DATA:

_ _ _ _ _

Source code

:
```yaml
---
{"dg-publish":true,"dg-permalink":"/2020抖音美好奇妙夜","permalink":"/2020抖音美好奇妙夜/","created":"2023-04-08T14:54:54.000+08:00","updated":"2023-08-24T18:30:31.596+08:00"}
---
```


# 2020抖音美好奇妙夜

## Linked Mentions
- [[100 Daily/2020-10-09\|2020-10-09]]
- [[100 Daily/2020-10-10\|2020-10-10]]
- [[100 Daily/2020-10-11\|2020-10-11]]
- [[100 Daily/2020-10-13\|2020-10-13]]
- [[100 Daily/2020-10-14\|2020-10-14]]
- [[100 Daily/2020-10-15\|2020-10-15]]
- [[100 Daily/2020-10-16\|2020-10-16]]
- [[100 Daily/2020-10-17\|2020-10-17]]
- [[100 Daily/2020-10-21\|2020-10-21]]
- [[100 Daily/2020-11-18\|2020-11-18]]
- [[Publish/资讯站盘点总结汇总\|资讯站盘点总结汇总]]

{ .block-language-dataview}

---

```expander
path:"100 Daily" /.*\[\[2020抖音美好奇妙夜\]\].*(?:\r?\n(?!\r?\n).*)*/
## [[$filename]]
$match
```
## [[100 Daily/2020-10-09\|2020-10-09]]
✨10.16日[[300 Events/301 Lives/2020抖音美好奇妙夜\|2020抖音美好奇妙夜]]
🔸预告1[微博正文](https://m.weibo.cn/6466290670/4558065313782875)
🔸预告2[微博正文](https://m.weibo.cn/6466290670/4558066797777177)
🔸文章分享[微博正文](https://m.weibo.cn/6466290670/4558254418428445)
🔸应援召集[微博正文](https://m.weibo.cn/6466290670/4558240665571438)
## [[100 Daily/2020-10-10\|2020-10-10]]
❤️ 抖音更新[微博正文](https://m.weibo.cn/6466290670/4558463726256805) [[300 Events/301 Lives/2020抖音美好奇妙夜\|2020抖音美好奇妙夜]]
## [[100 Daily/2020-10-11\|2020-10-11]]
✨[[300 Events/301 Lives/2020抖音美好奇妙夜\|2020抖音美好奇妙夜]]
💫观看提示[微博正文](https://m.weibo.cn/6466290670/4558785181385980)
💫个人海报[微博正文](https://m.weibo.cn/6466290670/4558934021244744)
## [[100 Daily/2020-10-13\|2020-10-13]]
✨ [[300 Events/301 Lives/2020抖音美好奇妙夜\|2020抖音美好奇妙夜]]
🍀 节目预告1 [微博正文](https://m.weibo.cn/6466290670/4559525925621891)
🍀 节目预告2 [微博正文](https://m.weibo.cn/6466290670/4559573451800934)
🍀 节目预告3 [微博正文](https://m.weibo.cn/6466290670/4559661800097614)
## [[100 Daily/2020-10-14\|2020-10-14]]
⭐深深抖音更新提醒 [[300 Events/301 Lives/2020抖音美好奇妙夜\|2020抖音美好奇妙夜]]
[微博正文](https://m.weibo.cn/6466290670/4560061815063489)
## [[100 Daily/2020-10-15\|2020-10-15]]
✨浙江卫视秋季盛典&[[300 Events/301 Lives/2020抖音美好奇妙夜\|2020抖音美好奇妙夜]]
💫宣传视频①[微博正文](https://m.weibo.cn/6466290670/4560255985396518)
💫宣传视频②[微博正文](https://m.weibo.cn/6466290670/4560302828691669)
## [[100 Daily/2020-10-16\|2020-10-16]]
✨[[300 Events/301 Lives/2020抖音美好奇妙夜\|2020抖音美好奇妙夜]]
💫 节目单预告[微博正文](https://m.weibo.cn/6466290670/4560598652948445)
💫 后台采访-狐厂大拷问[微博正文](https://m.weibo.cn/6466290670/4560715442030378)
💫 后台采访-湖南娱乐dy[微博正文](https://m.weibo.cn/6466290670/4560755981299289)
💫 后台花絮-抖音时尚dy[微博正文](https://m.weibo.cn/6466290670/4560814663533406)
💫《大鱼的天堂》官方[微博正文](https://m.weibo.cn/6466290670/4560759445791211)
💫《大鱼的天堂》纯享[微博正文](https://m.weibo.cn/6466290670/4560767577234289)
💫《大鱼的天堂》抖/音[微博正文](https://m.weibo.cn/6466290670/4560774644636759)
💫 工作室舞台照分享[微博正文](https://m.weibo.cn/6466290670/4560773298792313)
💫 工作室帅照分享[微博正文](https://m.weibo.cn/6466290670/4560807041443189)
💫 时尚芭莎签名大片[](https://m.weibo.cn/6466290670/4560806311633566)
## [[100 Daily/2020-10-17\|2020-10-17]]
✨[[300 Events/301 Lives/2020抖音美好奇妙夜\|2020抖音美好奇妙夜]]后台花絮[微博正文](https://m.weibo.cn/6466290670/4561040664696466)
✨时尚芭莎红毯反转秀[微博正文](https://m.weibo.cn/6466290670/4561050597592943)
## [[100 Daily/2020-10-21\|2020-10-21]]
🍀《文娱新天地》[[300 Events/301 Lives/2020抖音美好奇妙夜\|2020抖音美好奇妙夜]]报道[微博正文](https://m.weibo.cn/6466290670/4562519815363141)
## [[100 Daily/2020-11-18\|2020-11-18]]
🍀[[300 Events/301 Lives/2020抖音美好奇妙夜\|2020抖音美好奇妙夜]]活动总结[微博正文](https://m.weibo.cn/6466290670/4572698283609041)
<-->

_ _ _ _ _

PROBLEM TO SOLVE: Looking at the entries above, copy out every line in which "后台花絮" occurs.

ANSWER SECTION:
💫 后台花絮-抖音时尚dy[微博正文](https://m.weibo.cn/6466290670/4560814663533406)
✨[[300 Events/301 Lives/2020抖音美好奇妙夜\|2020抖音美好奇妙夜]]后台花絮[微博正文](https://m.weibo.cn/6466290670/4561040664696466)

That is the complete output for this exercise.